Data Compression
Starting from version 3.3.0.0, TDengine provides more advanced compression features, allowing users to configure whether to compress each column at the time of table creation, as well as the compression algorithm and compression level used.
Compression Terminology Definition
Compression Stages
- First-level compression: Encoding the data, which is essentially a form of compression.
- Second-level compression: Compressing data blocks on top of encoding.
Compression Levels
In this document, it specifically refers to the internal levels of the second-level compression algorithms, such as zstd, with at least 8 levels available, each level having different performances.
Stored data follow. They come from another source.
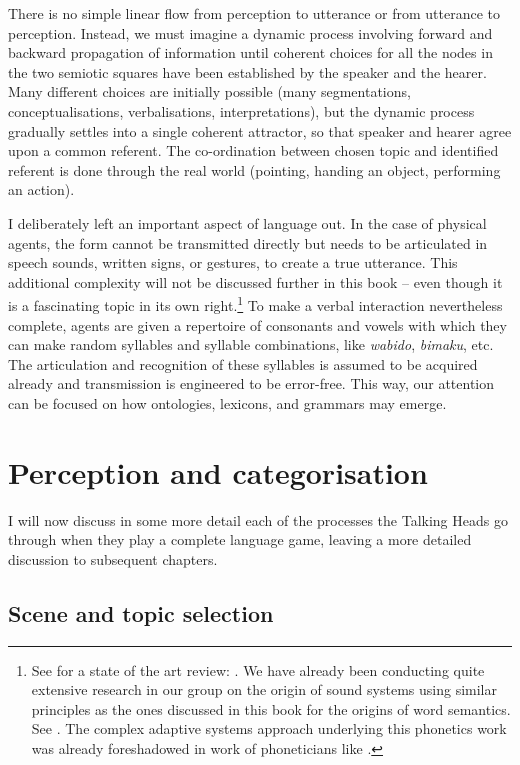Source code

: There is no simple linear flow from perception to utterance 
or from utterance to perception. Instead, we must imagine a dynamic process 
involving forward and backward propagation of information 
until coherent choices for all the nodes in the two
semiotic squares have been established by the speaker and 
the hearer. Many different choices are initially possible 
(many segmentations, conceptualisations, verbalisations, 
interpretations), but the dynamic process gradually settles into 
a single coherent attractor, so that speaker and hearer 
agree upon a common referent. The co-ordination between 
chosen topic and identified referent is done through 
the real world (pointing, handing an object, performing
an action). 

I deliberately left an important aspect of language out. 
In the case of physical agents, the form cannot be transmitted
directly but needs to be articulated in speech sounds, 
written signs, or gestures, to create a true utterance. This additional 
complexity will not be discussed further in this book -- even though 
it is a fascinating topic in its own right.\footnote{See for a state of the art review: \cite{Clark:1990}. 
We have already been conducting quite extensive 
research in our group on the origin of sound systems 
using similar principles as the ones discussed in this 
book for the origins of word semantics. 
See  \cite{DeBoer:1997}. The complex 
adaptive systems approach underlying this phonetics
work was already foreshadowed in work of phoneticians
like \cite{Liljencrants:1972}.}
To make a verbal interaction nevertheless complete, agents
are given a repertoire of consonants and vowels with 
which they can make random syllables and syllable combinations, 
like \textit{wabido}, \textit{bimaku}, etc. The articulation and 
recognition of these syllables is assumed to be acquired
already and transmission is engineered to be error-free. 
This way, our attention can be focused on how
ontologies, lexicons, and grammars may emerge. 

\section{Perception and categorisation}

I will now discuss in some more detail each of the processes
the Talking Heads go through when they 
play a complete language game, leaving a more detailed 
discussion to subsequent chapters.

\subsection{Scene and topic selection}

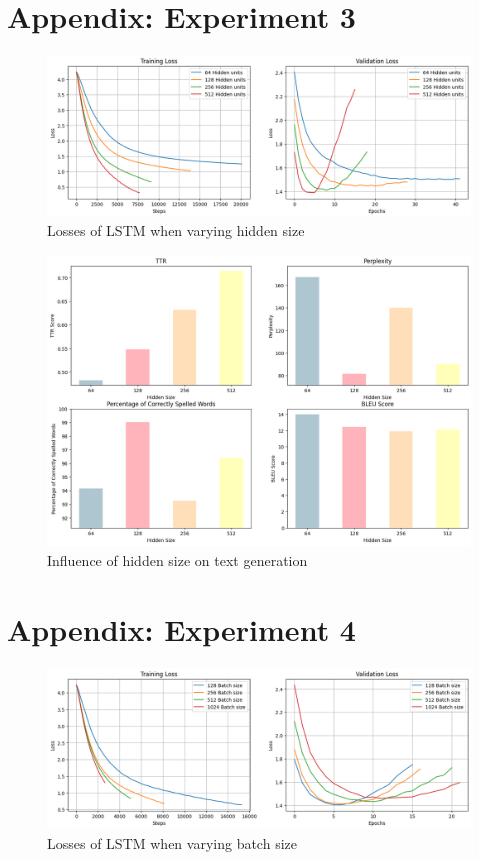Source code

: \documentclass{article}
\begin{document}
\section*{Appendix: Experiment 3}
\begin{figure}[H]
    \centering
    \includegraphics[width=\linewidth]{figures/LSTM_hidden_sizes.png}
    \caption{Losses of LSTM when varying hidden size}
    \label{fig:loss_hidden}
\end{figure}

\begin{figure}[H]
    \centering
    \includegraphics[width=0.8\linewidth]{figures/text_hidden_size.png}
    \caption{Influence of hidden size on text generation}
    \label{fig:text_hidden}
\end{figure}

\section*{Appendix: Experiment 4}
\begin{figure}[H]
    \centering
    \includegraphics[width=\linewidth]{figures/LSTM_batch_size.png}
    \caption{Losses of LSTM when varying batch size}
    \label{fig:loss_batch}
\end{figure}
\end{document}
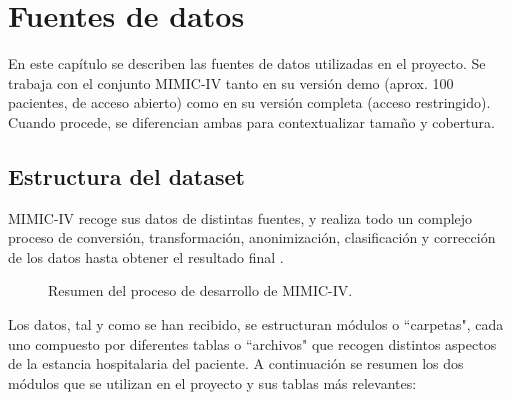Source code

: \chapter{Fuentes de datos}

En este capítulo se describen las fuentes de datos utilizadas en el proyecto. Se trabaja con el conjunto MIMIC-IV tanto en su versión demo (aprox. 100 pacientes, de acceso abierto) como en su versión completa (acceso restringido). Cuando procede, se diferencian ambas para contextualizar tamaño y cobertura.

\section{Estructura del dataset}


MIMIC-IV recoge sus datos de distintas fuentes, y realiza todo un complejo proceso de conversión, transformación, anonimización, clasificación y corrección de los datos hasta obtener el resultado final \cite{MIMICIV_paper}.

\begin{figure}[H]
    \centering
    \caption{Resumen del proceso de desarrollo de MIMIC-IV. \cite{MIMICIV_paper}}
    \label{fig:desarrollo_mimiciv}
\end{figure}


Los datos, tal y como se han recibido, se estructuran módulos o ``carpetas", cada uno compuesto por diferentes tablas o ``archivos" que recogen distintos aspectos de la estancia hospitalaria del paciente. A continuación se resumen los dos módulos que se utilizan en el proyecto y sus tablas más relevantes:

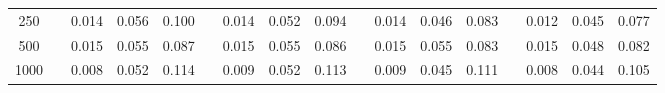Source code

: % 
\begin{tabular}{ccccccccccccccccc}
  \hline
  \hline
250 &  & 0.014 & 0.056 & 0.100 &  & 0.014 & 0.052 & 0.094 &  & 0.014 & 0.046 & 0.083 &  & 0.012 & 0.045 & 0.077 \\ 
  500 &  & 0.015 & 0.055 & 0.087 &  & 0.015 & 0.055 & 0.086 &  & 0.015 & 0.055 & 0.083 &  & 0.015 & 0.048 & 0.082 \\ 
  1000 &  & 0.008 & 0.052 & 0.114 &  & 0.009 & 0.052 & 0.113 &  & 0.009 & 0.045 & 0.111 &  & 0.008 & 0.044 & 0.105 \\ 
   \hline
\end{tabular}
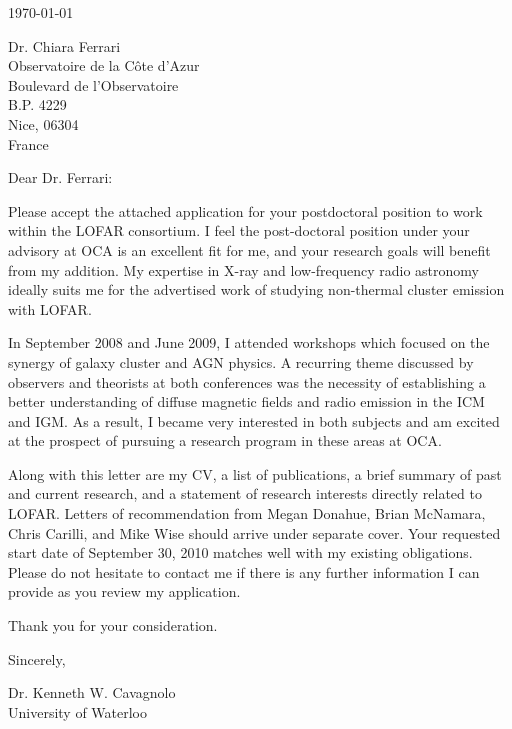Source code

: \documentclass[11pt]{article}
\begin{document}
\today

Dr. Chiara Ferrari\\
Observatoire de la C\^ote d'Azur\\
Boulevard de l'Observatoire\\
B.P. 4229\\
Nice, 06304\\
France 

Dear Dr. Ferrari:

Please accept the attached application for your postdoctoral position
to work within the LOFAR consortium. I feel the post-doctoral position
under your advisory at OCA is an excellent fit for me, and your
research goals will benefit from my addition. My expertise in X-ray
and low-frequency radio astronomy ideally suits me for the advertised
work of studying non-thermal cluster emission with LOFAR.

In September 2008 and June 2009, I attended workshops which focused on
the synergy of galaxy cluster and AGN physics. A recurring theme
discussed by observers and theorists at both conferences was the
necessity of establishing a better understanding of diffuse magnetic
fields and radio emission in the ICM and IGM. As a result, I became
very interested in both subjects and am excited at the prospect of
pursuing a research program in these areas at OCA.

Along with this letter are my CV, a list of publications, a brief
summary of past and current research, and a statement of research
interests directly related to LOFAR. Letters of recommendation from
Megan Donahue, Brian McNamara, Chris Carilli, and Mike Wise should
arrive under separate cover. Your requested start date of September
30\ths, 2010 matches well with my existing obligations. Please do not
hesitate to contact me if there is any further information I can
provide as you review my application.

Thank you for your consideration.

Sincerely,\\
\begin{minipage}{7.5in}
\end{minipage}
Dr. Kenneth W. Cavagnolo\\
University of Waterloo
\end{document}
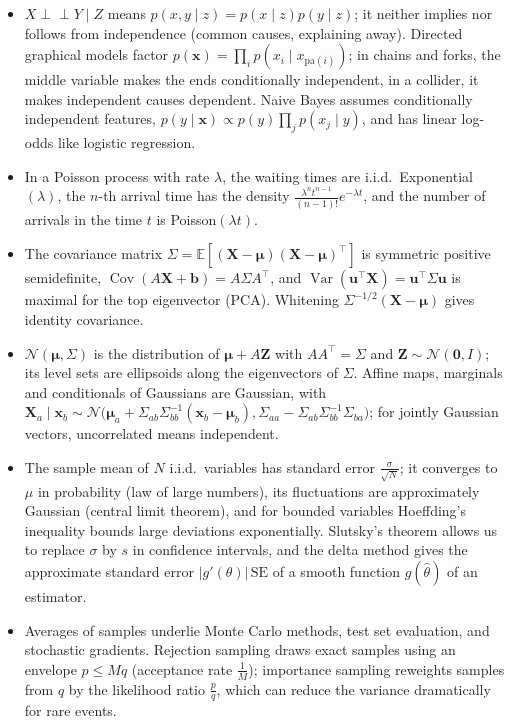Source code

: \documentclass[11pt]{article}
\newcommand{\E}{\mathbb{E}}
\newcommand{\indep}{\perp\!\!\!\perp}
\DeclareMathOperator{\Var}{Var}
\DeclareMathOperator{\Cov}{Cov}
\theoremstyle{definition}
\theoremstyle{plain}
\theoremstyle{remark}
\begin{document}
\begin{itemize}[leftmargin=*]
    \item $X \indep Y \mid Z$ means $p(x, y \mid z) = p(x \mid z)p(y \mid z)$; it neither implies nor follows from independence (common causes, explaining away). Directed graphical models factor $p(\mathbf{x}) = \prod_i p(x_i \mid x_{\mathrm{pa}(i)})$; in chains and forks, the middle variable makes the ends conditionally independent, in a collider, it makes independent causes dependent. Naive Bayes assumes conditionally independent features, $p(y \mid \mathbf{x}) \propto p(y)\prod_j p(x_j \mid y)$, and has linear log-odds like logistic regression.
    \item In a Poisson process with rate $\lambda$, the waiting times are i.i.d.\ Exponential$(\lambda)$, the $n$-th arrival time has the density $\frac{\lambda^nt^{n-1}}{(n - 1)!}e^{-\lambda t}$, and the number of arrivals in the time $t$ is Poisson$(\lambda t)$.
    \item The covariance matrix $\Sigma = \E[(\mathbf{X} - \boldsymbol{\mu})(\mathbf{X} - \boldsymbol{\mu})^\top]$ is symmetric positive semidefinite, $\Cov(A\mathbf{X} + \mathbf{b}) = A\Sigma A^\top$, and $\Var(\mathbf{u}^\top\mathbf{X}) = \mathbf{u}^\top\Sigma\mathbf{u}$ is maximal for the top eigenvector (PCA). Whitening $\Sigma^{-1/2}(\mathbf{X} - \boldsymbol{\mu})$ gives identity covariance.
    \item $\mathcal{N}(\boldsymbol{\mu}, \Sigma)$ is the distribution of $\boldsymbol{\mu} + A\mathbf{Z}$ with $AA^\top = \Sigma$ and $\mathbf{Z} \sim \mathcal{N}(\mathbf{0}, I)$; its level sets are ellipsoids along the eigenvectors of $\Sigma$. Affine maps, marginals and conditionals of Gaussians are Gaussian, with $\mathbf{X}_a \mid \mathbf{x}_b \sim \mathcal{N}\big(\boldsymbol{\mu}_a + \Sigma_{ab}\Sigma_{bb}^{-1}(\mathbf{x}_b - \boldsymbol{\mu}_b), \Sigma_{aa} - \Sigma_{ab}\Sigma_{bb}^{-1}\Sigma_{ba}\big)$; for jointly Gaussian vectors, uncorrelated means independent.
    \item The sample mean of $N$ i.i.d.\ variables has standard error $\frac{\sigma}{\sqrt{N}}$; it converges to $\mu$ in probability (law of large numbers), its fluctuations are approximately Gaussian (central limit theorem), and for bounded variables Hoeffding's inequality bounds large deviations exponentially. Slutsky's theorem allows us to replace $\sigma$ by $s$ in confidence intervals, and the delta method gives the approximate standard error $|g'(\theta)|\,\mathrm{SE}$ of a smooth function $g(\hat\theta)$ of an estimator.
    \item Averages of samples underlie Monte Carlo methods, test set evaluation, and stochastic gradients. Rejection sampling draws exact samples using an envelope $p \leq Mq$ (acceptance rate $\frac{1}{M}$); importance sampling reweights samples from $q$ by the likelihood ratio $\frac{p}{q}$, which can reduce the variance dramatically for rare events.

\end{itemize}
\end{document}

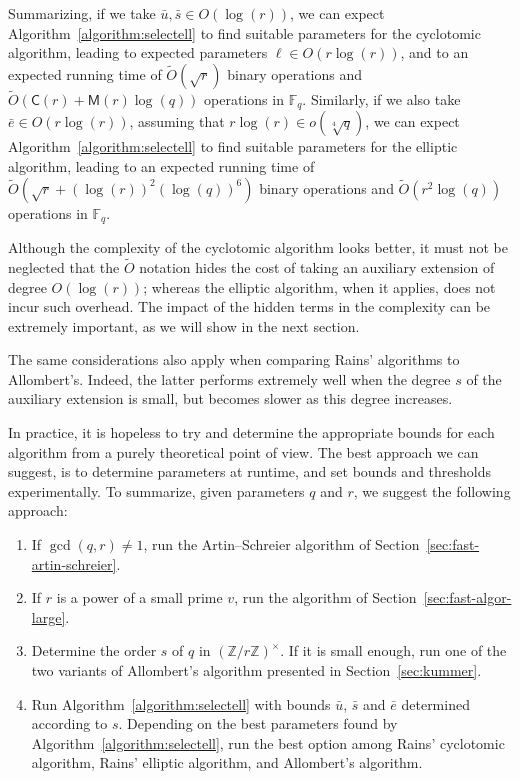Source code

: \documentclass[12pt]{article}
\theoremstyle{plain}
\theoremstyle{definition}
\newcommand{\tildO}{\tilde{O}}
\def\Z{\ensuremath{\mathbb{Z}}}
\def\F{\ensuremath{\mathbb{F}}}
\def\MM{\ensuremath{\mathsf{M}}}
\def\CC{\ensuremath{\mathsf{C}}}
\newcounter{algorithm}
\begin{document}
Summarizing, if we take $\bar{u},\bar{s}\in O(\log(r))$, we can expect
Algorithm~\ref{algorithm:selectell} to find suitable parameters for
the cyclotomic algorithm, leading to expected parameters $\ell\in
O(r\log(r))$, and to an expected running time of $\tildO(\sqrt{r})$
binary operations and $\tildO(\CC(r)+\MM(r)\log(q))$ operations in
$\F_q$.  Similarly, if we also take $\bar{e}\in O(r\log(r))$,
assuming that $r\log(r)\in o(\sqrt[4]{q})$, we can expect
Algorithm~\ref{algorithm:selectell} to find suitable parameters for
the elliptic algorithm, leading to an expected running time of
$\tildO(\sqrt{r}+(\log(r))^2(\log(q))^6)$ binary operations and
$\tildO(r^2\log(q))$ operations in $\F_q$.

Although the complexity of the cyclotomic algorithm looks better, it
must not be neglected that the $\tildO$ notation
hides the cost of taking an auxiliary extension of degree
$O(\log(r))$; whereas the elliptic algorithm, when it applies, does
not incur such overhead. The impact of the hidden terms in the
complexity can be extremely important, as we will show in the next
section. 

The same considerations also apply when comparing Rains' algorithms to
Allombert's. Indeed, the latter performs extremely well when the
degree $s$ of the auxiliary extension is small, but becomes slower as
this degree increases.

In practice, it is hopeless to try and determine the appropriate
bounds for each algorithm from a purely theoretical point of view. The
best approach we can suggest, is to determine parameters at runtime,
and set bounds and thresholds experimentally.
To summarize, given parameters $q$ and $r$, we suggest
the following approach:
\begin{enumerate}
\item If $\gcd(q,r)\ne 1$, run the Artin--Schreier algorithm of
  Section~\ref{sec:fast-artin-schreier}.
\item If $r$ is a power of a small prime $v$, run the algorithm of
  Section~\ref{sec:fast-algor-large}.
\item Determine the order $s$ of $q$ in $(\Z/r\Z)^\times$. If it is
  small enough, run one of the two variants of Allombert's algorithm
  presented in Section~\ref{sec:kummer}.
\item Run Algorithm~\ref{algorithm:selectell} with bounds $\bar{u}$,
  $\bar{s}$ and $\bar{e}$ determined according to $s$. Depending on
  the best parameters found by Algorithm~\ref{algorithm:selectell},
  run the best option among Rains' cyclotomic algorithm, Rains'
  elliptic algorithm, and Allombert's algorithm.
\end{enumerate}
\end{document}
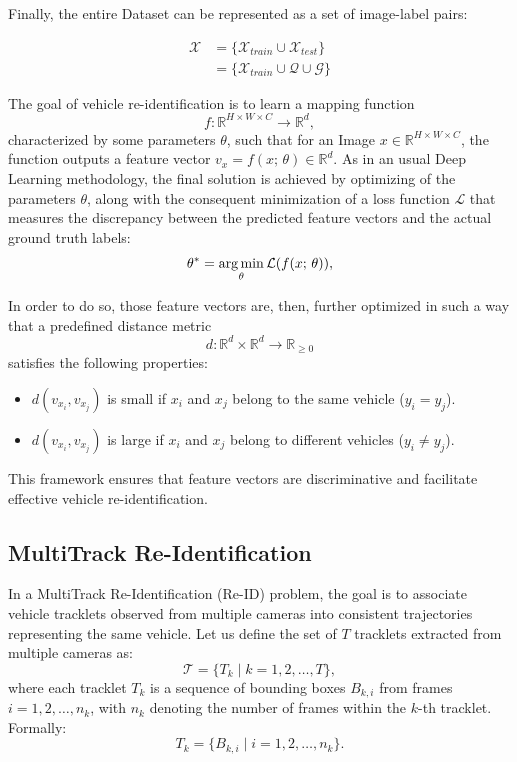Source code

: Finally, the entire Dataset can be represented as a set of image-label pairs:

\begin{equation}
    \begin{aligned}
        \mathcal{X} & = \{\mathcal{X}_{train} \cup \mathcal{X}_{test}\}\\
                    & = \{\mathcal{X}_{train} \cup \mathcal{Q} \cup \mathcal{G}\}
    \end{aligned}
  \end{equation}

The goal of vehicle re-identification is to learn a mapping function 
\[
    f : \mathbb{R}^{H \times W \times C} \to \mathbb{R}^d,
\] 
characterized by some parameters \(\theta\), such that for an Image \(x \in \mathbb{R}^{H \times W \times C}\), the function outputs a feature vector \(v_{x} = f(x; \,\theta) \in \mathbb{R}^d\). As in an usual Deep Learning methodology, the final solution is achieved by optimizing of the parameters \(\theta\), along with the consequent minimization of a loss function \(\mathcal{L}\) that measures the discrepancy between the predicted feature vectors and the actual ground truth labels:
\[
    \theta^{*} = \operatorname*{arg\,min}_{\theta} \mathcal{L}(f(x; \,\theta)),
\]

In order to do so, those feature vectors are, then, further optimized in such a way that a predefined distance metric 
\[
    d: \mathbb{R}^d \times \mathbb{R}^d \to \mathbb{R}_{\geq 0}
\]
satisfies the following properties:
\begin{itemize}
    \item \(d(v_{x_i}, v_{x_j})\) is small if \(x_i\) and \(x_j\) belong to the same vehicle (\(y_i = y_j\)).
    \item \(d(v_{x_i}, v_{x_j})\) is large if \(x_i\) and \(x_j\) belong to different vehicles (\(y_i \neq y_j\)).
\end{itemize}

This framework ensures that feature vectors are discriminative and facilitate effective vehicle re-identification.

\subsection{MultiTrack Re-Identification}
In a MultiTrack Re-Identification (Re-ID) problem, the goal is to associate vehicle tracklets observed from multiple cameras into consistent trajectories representing the same vehicle. Let us define the set of $T$ tracklets extracted from multiple cameras as:
\[
    \mathcal{T} = \{T_k \mid k = 1, 2, \ldots, T\},
\]
where each tracklet $T_k$ is a sequence of bounding boxes $B_{k, i}$ from frames $i = 1, 2, \ldots, n_k$, with $n_k$ denoting the number of frames within the $k$-th tracklet. Formally:
\[
    T_k = \{B_{k, i} \mid i = 1, 2, \ldots, n_k\}.
\]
Essentially, it's a tradeoff between compression ratio, compression speed, and decompression speed. To avoid difficulty in choosing, it is simplified into the following three levels:
- high: Highest compression ratio, relatively worst compression and decompression speeds.
- low: Best compression and decompression speeds, relatively lowest compression ratio.
- medium: Balances compression ratio, compression speed, and decompression speed.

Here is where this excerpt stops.